Progress in integrated circuit technology has been measured largely in terms of increasing speed and decreasing feature sizes. While bipolar technology has provided some of the fastest circuit elements available, there is still need for bipolar transistors capable of handling higher switching frequencies. A related goal is greater current handling, since higher currents are needed to overcome parasistic capacitances that impede circuit operation at high frequencies.
Base resistance is a significant impediment to high frequency operation since it dulls switching transitions and requires additional power for equivalent collector currents. Base resistance resides primarily in a lightly doped intermediate region between a highly doped base insert and a current path from an emitter to a collector. Some base resistance is required to limit base-emitter leakage currents. The length of the intermediate region which must be traversed by a base current is determined largely by the width of an oxide isolation which is used during processing to ensure physical and electrical isolation of emitter and base insert.
A bipolar transistor 100 having such an oxide isolation 126 is shown in FIG. 1. This bipolar transistor is of the npn type, including an n-type emitter 106, an n-type collector 112, and a p-type base 108. Electrical access to the base is through a base insert 116 of heavily doped p-typed material. This base insert must be electrically isolated from the emitter to avoid shorting.
The location of the emitter is defined by an emitter contact pedestal 104 through which an emitter diffusion is made during processing and through which an emitter flows during operation. The emitter contact pedestal is photo-lithographically defined along with a base contact 128 and a collector contact 130 in a polysilicon layer. Heating this structure in an oxygen environment causes an oxide isolation 126 to form locally between the emitter contact pedestal and the base contact and another oxide isolation 127 to form between the base contact and the collector contact. The base insert is introduced with the oxide isolation serving as a mask so that, even after diffusion of the base insert dopant, the emitter and the base insert remain isolated.
In operation, an emitter current can flow vertically downward from the emitter to the collector through the base and a collector drift region 110. The base current must flow at least a distance D through the lightly doped base toward the emitter current path to induce the emitter current. Since the path between the base insert and the emitter current path lies through lightly doped material, significant resistance is encountered. While lateral diffusion allows the distance D to be less than the width of the isolation oxide, there is a practical limit to which distance D can be reduced by extended diffusion. Accordingly, resistive distance D is bounded from below as a function of the width of the isolation oxide, which is in turn bounded from below by the resolution of the photo-lithographic process used to define the aperture in which the isolation oxide 126 is formed.

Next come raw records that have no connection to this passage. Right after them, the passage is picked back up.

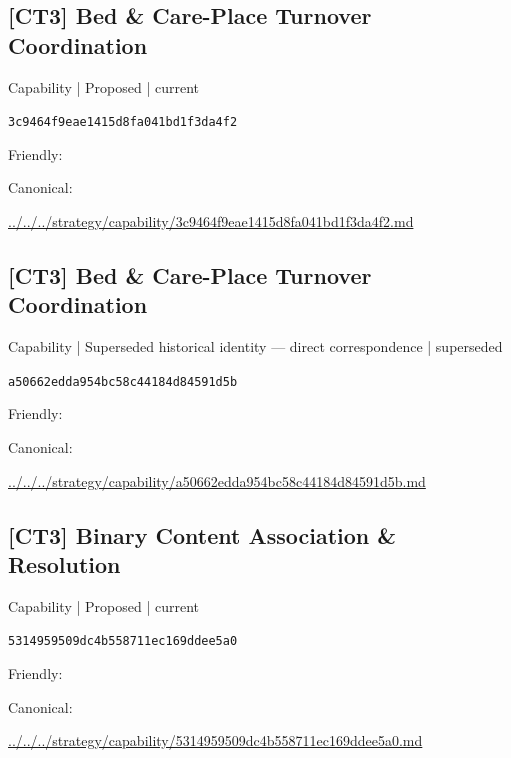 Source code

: \documentclass[10pt,a4paper]{article}
\begin{document}
\subsection*{[CT3] Bed \& Care-Place Turnover Coordination}
{\small Capability | Proposed | current}\par
\texttt{3c9464f9eae1415d8fa041bd1f3da4f2}\par
Friendly: \par
Canonical: \par
{\footnotesize\url{../../../strategy/capability/3c9464f9eae1415d8fa041bd1f3da4f2.md}}\par
\subsection*{[CT3] Bed \& Care-Place Turnover Coordination}
{\small Capability | Superseded historical identity — direct correspondence | superseded}\par
\texttt{a50662edda954bc58c44184d84591d5b}\par
Friendly: \par
Canonical: \par
{\footnotesize\url{../../../strategy/capability/a50662edda954bc58c44184d84591d5b.md}}\par
\subsection*{[CT3] Binary Content Association \& Resolution}
{\small Capability | Proposed | current}\par
\texttt{5314959509dc4b558711ec169ddee5a0}\par
Friendly: \par
Canonical: \par
{\footnotesize\url{../../../strategy/capability/5314959509dc4b558711ec169ddee5a0.md}}\par
\end{document}
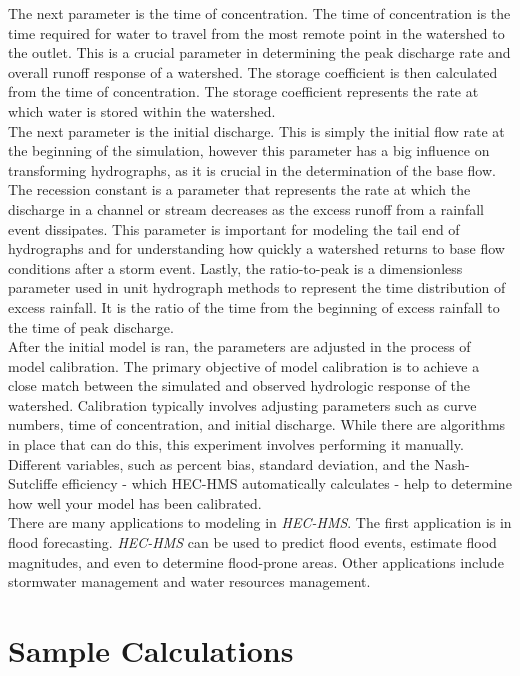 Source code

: \documentclass{article}
\begin{document}
\indent The next parameter is the time of concentration. The time of concentration is the time required for water to travel from the most remote point in the watershed to the outlet. This is a crucial parameter in determining the peak discharge rate and overall runoff response of a watershed. The storage coefficient is then calculated from the time of concentration. The storage coefficient represents the rate at which water is stored within the watershed. \\
\indent The next parameter is the initial discharge. This is simply the initial flow rate at the beginning of the simulation, however this parameter has a big influence on transforming hydrographs, as it is crucial in the determination of the base flow. The recession constant is a parameter that represents the rate at which the discharge in a channel or stream decreases as the excess runoff from a rainfall event dissipates. This parameter is important for modeling the tail end of hydrographs and for understanding how quickly a watershed returns to base flow conditions after a storm event. Lastly, the ratio-to-peak is a dimensionless parameter used in unit hydrograph methods to represent the time distribution of excess rainfall. It is the ratio of the time from the beginning of excess rainfall to the time of peak discharge.\\ 
\indent After the initial model is ran, the parameters are adjusted in the process of model calibration. The primary objective of model calibration is to achieve a close match between the simulated and observed hydrologic response of the watershed. Calibration typically involves adjusting parameters such as curve numbers, time of concentration, and initial discharge. While there are algorithms in place that can do this, this experiment involves performing it manually. Different variables, such as percent bias, standard deviation, and the Nash-Sutcliffe efficiency - which HEC-HMS automatically calculates - help to determine how well your model has been calibrated. \\ 
\indent There are many applications to modeling in \emph{HEC-HMS}. The first application is in flood forecasting. \emph{HEC-HMS} can be used to predict flood events, estimate flood magnitudes, and even to determine flood-prone areas. Other applications include stormwater management and water resources management.

\newpage
\section{Sample Calculations}
\end{document}

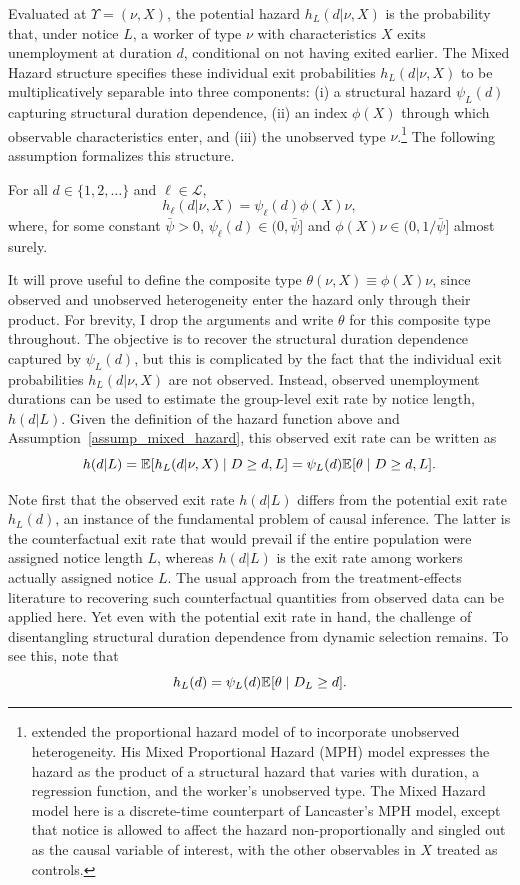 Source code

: \documentclass{div}
\begin{document}
Evaluated at \(\Upsilon = (\nu, X)\), the potential hazard \(h_L(d|\nu, X)\) is the probability that, under notice \(L\), a worker of type \(\nu\) with characteristics \(X\) exits unemployment at duration \(d\), conditional on not having exited earlier. The Mixed Hazard structure specifies these individual exit probabilities \(h_L(d|\nu, X)\) to be multiplicatively separable into three components: (i) a structural hazard \(\psi_L(d)\) capturing structural duration dependence, (ii) an index \(\phi(X)\) through which observable characteristics enter, and (iii) the unobserved type \(\nu\).\footnote{\cite{Lancaster1979} extended the proportional hazard model of \cite{Cox1972} to incorporate unobserved heterogeneity. His Mixed Proportional Hazard (MPH) model expresses the hazard as the product of a structural hazard that varies with duration, a regression function, and the worker's unobserved type. The Mixed Hazard model here is a discrete-time counterpart of Lancaster's MPH model, except that notice is allowed to affect the hazard non-proportionally and singled out as the causal variable of interest, with the other observables in $X$ treated as controls.}
The following assumption formalizes this structure.

\begin{assump}\label{assump_mixed_hazard}
For all $d \in \{1, 2, \ldots\}$ and $\ell \in \mathcal{L}$,
\[
    h_\ell(d| \nu, X) = \psi_\ell(d) \phi(X)\nu,
\]
where, for some constant $\bar{\psi} > 0$, $\psi_\ell(d) \in (0, \bar{\psi}]$ and $\phi(X)\nu \in (0, 1/\bar{\psi}]$ almost surely.
\end{assump}


It will prove useful to define the composite type \(\theta(\nu, X) \equiv \phi(X)\nu\), since observed and unobserved heterogeneity enter the hazard only through their product. For brevity, I drop the arguments and write $\theta$ for this composite type throughout. The objective is to recover the structural duration dependence captured by \(\psi_{L}(d)\), but this is complicated by the fact that the individual exit probabilities $h_L(d|\nu, X)$ are not observed. Instead, observed unemployment durations can be used to estimate the group-level exit rate by notice length, $h(d|L)$. Given the definition of the hazard function above and Assumption~\ref{assump_mixed_hazard}, this observed exit rate can be written as
\[
h(d|L) = \E[h_L(d|\nu, X) \mid D \geq d, L] = \psi_L(d)\E[\theta \mid D \geq d, L].
\]

Note first that the observed exit rate $h(d|L)$ differs from the potential exit rate $h_L(d)$, an instance of the fundamental problem of causal inference. The latter is the counterfactual exit rate that would prevail if the entire population were assigned notice length $L$, whereas $h(d|L)$ is the exit rate among workers actually assigned notice $L$. The usual approach from the treatment-effects literature to recovering such counterfactual quantities from observed data can be applied here. Yet even with the potential exit rate in hand, the challenge of disentangling structural duration dependence from dynamic selection remains. To see this, note that
\[
h_L(d) = \psi_L(d)\E[\theta \mid D_L \geq d].
\]
\end{document}
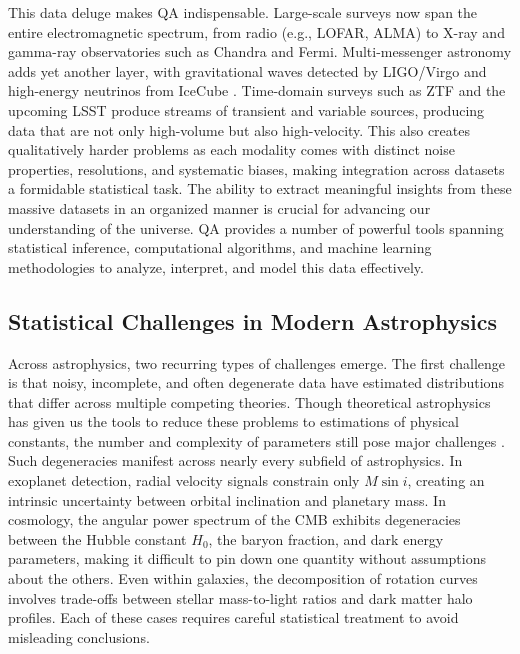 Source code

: \documentclass[preprint,longauthor]{aastex631}
\begin{document}
This data deluge makes QA indispensable. Large-scale surveys now span the entire electromagnetic spectrum, from radio (e.g., LOFAR, ALMA) to X-ray and gamma-ray observatories such as Chandra and Fermi. Multi-messenger astronomy adds yet another layer, with gravitational waves detected by LIGO/Virgo and high-energy neutrinos from IceCube \citep{abbasiSearchIceCubeSubTeV2023}. Time-domain surveys such as ZTF and the upcoming LSST produce streams of transient and variable sources, producing data that are not only high-volume but also high-velocity. This also creates qualitatively harder problems as each modality comes with distinct noise properties, resolutions, and systematic biases, making integration across datasets a formidable statistical task. The ability to extract meaningful insights from these massive datasets in an organized manner is crucial for advancing our understanding of the universe. QA provides a number of powerful tools spanning statistical inference, computational algorithms, and machine learning methodologies to analyze, interpret, and model this data effectively.

\subsection{Statistical Challenges in Modern Astrophysics}

Across astrophysics, two recurring types of challenges emerge. The first challenge is that noisy, incomplete, and often degenerate data have estimated distributions that differ across multiple competing theories. Though theoretical astrophysics has given us the tools to reduce these problems to estimations of physical constants, the number and complexity of parameters still pose major challenges \citep{schaferFrameworkStatisticalInference2015}. Such degeneracies manifest across nearly every subfield of astrophysics. In exoplanet detection, radial velocity signals constrain only $M \sin i$, creating an intrinsic uncertainty between orbital inclination and planetary mass. In cosmology, the angular power spectrum of the CMB exhibits degeneracies between the Hubble constant $H_{0}$, the baryon fraction, and dark energy parameters, making it difficult to pin down one quantity without assumptions about the others. Even within galaxies, the decomposition of rotation curves involves trade-offs between stellar mass-to-light ratios and dark matter halo profiles. Each of these cases requires careful statistical treatment to avoid misleading conclusions.
\end{document}
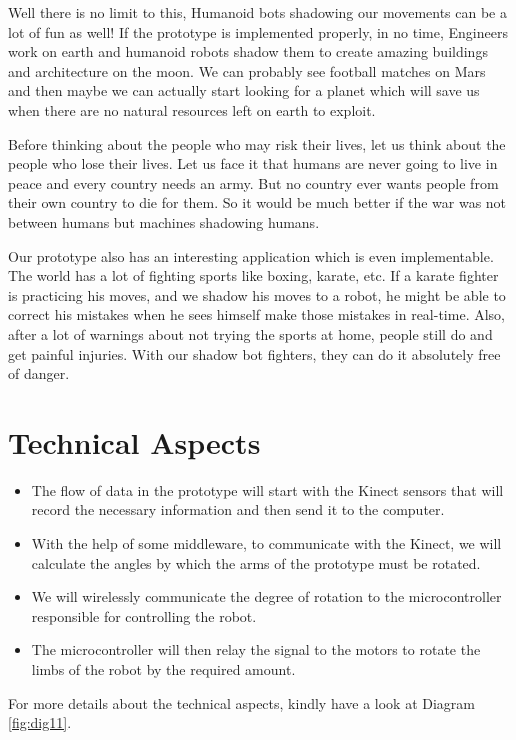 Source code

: \documentclass[11pt]{article}
\begin{document}
Well there is no limit to this, Humanoid bots shadowing our movements can be a lot of fun as well! If the prototype is implemented properly, in no time, Engineers work on earth and humanoid robots shadow them to create amazing buildings and architecture on the moon. We can probably see football matches on Mars and then maybe we can actually start looking for a planet which will save us when there are no natural resources left on earth to exploit. 

Before thinking about the people who may risk their lives, let us think about the people who lose their lives. Let us face it that humans are never going to live in peace and every country needs an army. But no country ever wants people from their own country to die for them. So it would be much better if the war was not between humans but machines shadowing humans.

Our prototype also has an interesting application which is even implementable. The world has a lot of fighting sports like boxing, karate, etc. If a karate fighter is practicing his moves, and we shadow his moves to a robot, he might be able to correct his mistakes when he sees himself make those mistakes in real-time. Also, after a lot of warnings about not trying the sports at home, people still do and get painful injuries. With our shadow bot fighters, they can do it absolutely free of danger.
\section{\textbf{Technical Aspects}}
\label{sec-5}

\begin{itemize}
\item The flow of data in the prototype will start with the Kinect sensors that will record the necessary information and then send it to the computer.
\item With the help of some middleware, to communicate with the Kinect, we will calculate the angles by which the arms of the prototype must be rotated.
\item We will wirelessly communicate the degree of rotation to the microcontroller responsible for controlling the robot.
\item The microcontroller will then relay the signal to the motors to rotate the limbs of the robot by the required amount.
\end{itemize}

For more details about the technical aspects, kindly have a look at Diagram \ref{fig:dig11}.
\end{document}
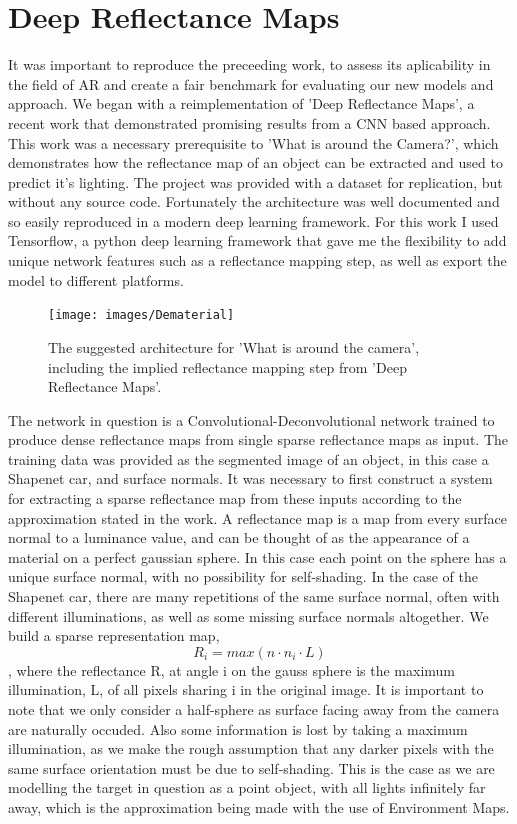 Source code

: \documentclass[ %
                    author={Gavin Parker},
                supervisor={Dr. Neill Campbell},
                    degree={MEng},
                     title={Deep Siamese Networks for Illumination Estimation from Stereo Images},
                  subtitle={},
                      type={research},
                      year={2018} ]{dissertation}
\begin{document}
\section{Deep Reflectance Maps}
It was important to reproduce the preceeding work, to assess its aplicability in the field of AR and create a fair benchmark for evaluating our new models and approach. We began with a reimplementation of 'Deep Reflectance Maps', a recent work that demonstrated promising results from a CNN based approach. This work was a necessary prerequisite to 'What is around the Camera?', which demonstrates how the reflectance map of an object can be extracted and used to predict it's lighting. The project was provided with a dataset for replication, but without any source code. Fortunately the architecture was well documented and so easily reproduced in a modern deep learning framework. For this work I used Tensorflow, a python deep learning framework that gave me the flexibility to add unique network features such as a reflectance mapping step, as well as export the model to different platforms.
\begin{figure}
\texttt{[image: images/Dematerial]}
\caption 
\newline
The suggested architecture for 'What is around the camera', including the implied reflectance mapping step from 'Deep Reflectance Maps'.
\end{figure}
The network in question is a Convolutional-Deconvolutional network trained to produce dense reflectance maps from single sparse reflectance maps as input. The training data was provided as the segmented image of an object, in this case a Shapenet car, and surface normals. It was necessary to first construct a system for extracting a sparse reflectance map from these inputs according to the approximation stated in the work. A reflectance map is a map from every surface normal to a luminance value, and can be thought of as the appearance of a material on a perfect gaussian sphere. In this case each point on the sphere has a unique surface normal, with no possibility for self-shading. In the case of the Shapenet car, there are many repetitions of the same surface normal, often with different illuminations, as well as some missing surface normals altogether. We build a sparse representation map,
\[ R_i = max(n\cdot n_i \cdot L)\],
where the reflectance R, at angle i on the gauss sphere is the maximum illumination, L, of all pixels sharing i in the original image. It is important to note that we only consider a half-sphere as surface facing away from the camera are naturally occuded. Also some information is lost by taking a maximum illumination, as we make the rough assumption that any darker pixels with the same surface orientation must be due to self-shading. This is the case as we are modelling the target in question as a point object, with all lights infinitely far away, which is the approximation being made with the use of Environment Maps.
\end{document}
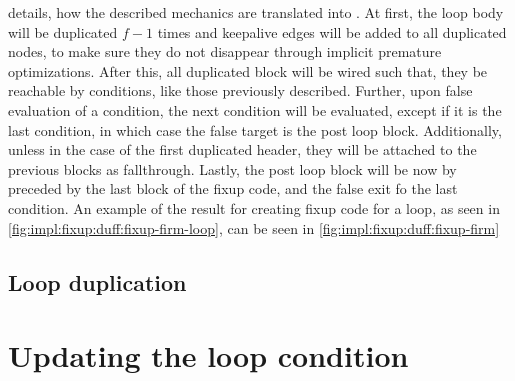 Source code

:  details, how the described mechanics are translated into \libFIRM.
At first, the loop body will be duplicated $f - 1$ times and keepalive edges will be added to all duplicated nodes, to make sure they do not disappear through implicit premature optimizations.
After this, all duplicated block will be wired such that, they be reachable by conditions, like those previously described.
Further, upon false evaluation of a condition, the next condition will be evaluated, except if it is the last condition, in which case the false target is the post loop block.
Additionally, unless in the case of the first duplicated header, they will be attached to the previous blocks as fallthrough.
Lastly, the post loop block will be now by preceded by the last block of the fixup code, and the false exit fo the last condition.
An example of the result for creating fixup code for a loop, as seen in \cref{fig:impl:fixup:duff:fixup-firm-loop}, can be seen in \cref{fig:impl:fixup:duff:fixup-firm}







\subsection{Loop duplication}\label{sec:impl:fixup:loop}



\section{Updating the loop condition}\label{sec:impl:fixup:header-cond}

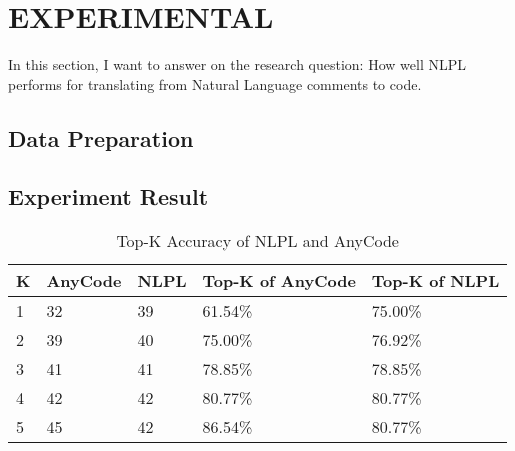 \chapter{EXPERIMENTAL}
In this section, I want to answer on the research question: How well NLPL performs for translating from Natural Language comments to code.  
\section{Data Preparation}

\section{Experiment Result}

\begin{table}[]
	
	\centering
	\begin{tabular}{|l|l|l|l|l|}
		\hline
		\textbf{K} & \textbf{AnyCode} & \textbf{NLPL} & \textbf{Top-K of AnyCode} & \textbf{Top-K of NLPL} \\ \hline
		1              & 32               & 39            & 61.54\%                   & 75.00\%                \\ \hline
		2              & 39               & 40            & 75.00\%                   & 76.92\%                \\ \hline
		3              & 41               & 41            & 78.85\%                   & 78.85\%                \\ \hline
		4              & 42               & 42            & 80.77\%                   & 80.77\%                \\ \hline
		5              & 45               & 42            & 86.54\%                   & 80.77\%                \\ \hline
	\end{tabular}
 \caption{Top-K Accuracy of NLPL and AnyCode}
\label{table:TopKAccuracy} 
\end{table}

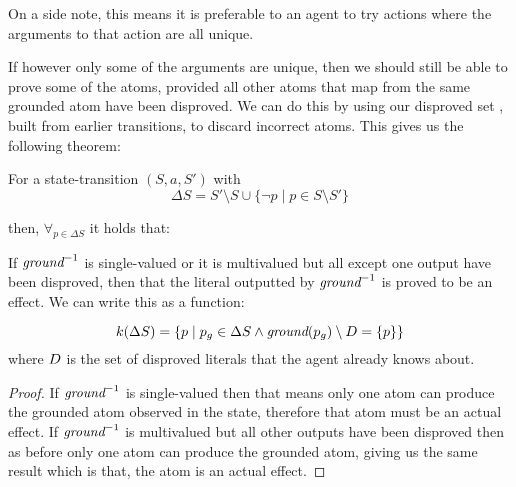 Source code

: \documentclass[../Master.tex]{subfiles}
\begin{document}
On a side note, this means it is preferable to an agent to try actions where the arguments to that action are all unique. 

If however only some of the arguments are unique, then we should still be able to prove some of the atoms, provided all other atoms that map from the same grounded atom have been disproved. We can do this by using our disproved set \Dsp, built from earlier transitions, to discard incorrect atoms. This gives us the following theorem: 

\begin{theorem} For a state-transition $(S,a,S')$ with 
	\begin{equation*}
	\Delta S = S' \setminus S \cup \{\neg p \mid  p \in S \setminus S' \}
	\end{equation*}
	
	then, 
	 $\forall_{p \in \Delta S}$ it holds that:
	
	If $\textit{ground} ^{-1}$ is single-valued or it is multivalued but all except one output have been disproved, then that the literal outputted by $\textit{ground} ^{-1}$ is proved to be an effect.
	We can write this as a function:
	
	\begin{equation*}
	k(\Delta S) = 
	\left\{
		p \mid 
				p_g \in \Delta S \land 
				\textit{ground}(p_g) \setminus D = \{p\}
		\right\}
	\end{equation*}
	where $D$ is the set of disproved literals that the agent already knows about.
	
	\begin{proof}
		If $\textit{ground} ^{-1}$ is single-valued then that means only one atom can produce the grounded atom observed in the state, therefore that atom must be an actual effect.
		If $\textit{ground} ^{-1}$ is multivalued but all other outputs have been disproved then as before only one atom can produce the grounded atom, giving us the same result which is that, the atom is an actual effect.
	\end{proof}
\end{theorem}
\end{document}
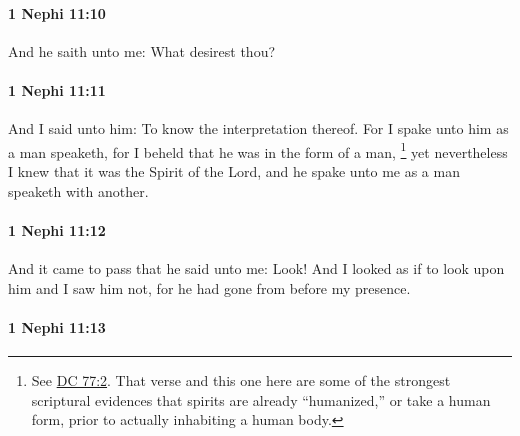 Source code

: 		\paragraph{1 Nephi 11:10} %
			\label{1NEPHI-11-10}

			And he saith unto me:
			What desirest thou?

		\paragraph{1 Nephi 11:11} %
			\label{1NEPHI-11-11}

			And I said unto him:
			To know the interpretation thereof.
			For I spake unto him as a man speaketh,
			for I beheld that he was in the form of a man,%
				\footnote{%
					See \hyperref[DC77-2]{DC 77:2}. That verse and this one here are some of the strongest scriptural evidences that spirits are already ``humanized,'' or take a human form, prior to actually inhabiting a human body.
					}
			yet nevertheless I knew that it was the Spirit of the Lord,
			and he spake unto me as a man speaketh with another.

		\paragraph{1 Nephi 11:12} %
			\label{1NEPHI-11-12}

			And it came to pass that he said unto me: Look!
			And I looked as if to look upon him and I saw him not,
			for he had gone from before my presence.

		\paragraph{1 Nephi 11:13} %
			\label{1NEPHI-11-13}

The present invention is directed toward reducing the distance through which base current must traverse between a base insert and an emitter current path so that the resistance encountered by the base current is reduced. The reduction of this distance permits faster switching speeds, greater current gain, and an overall decrease in device size. Thus the present invention promotes advances along several key parameters of interest in integrated circuit technology.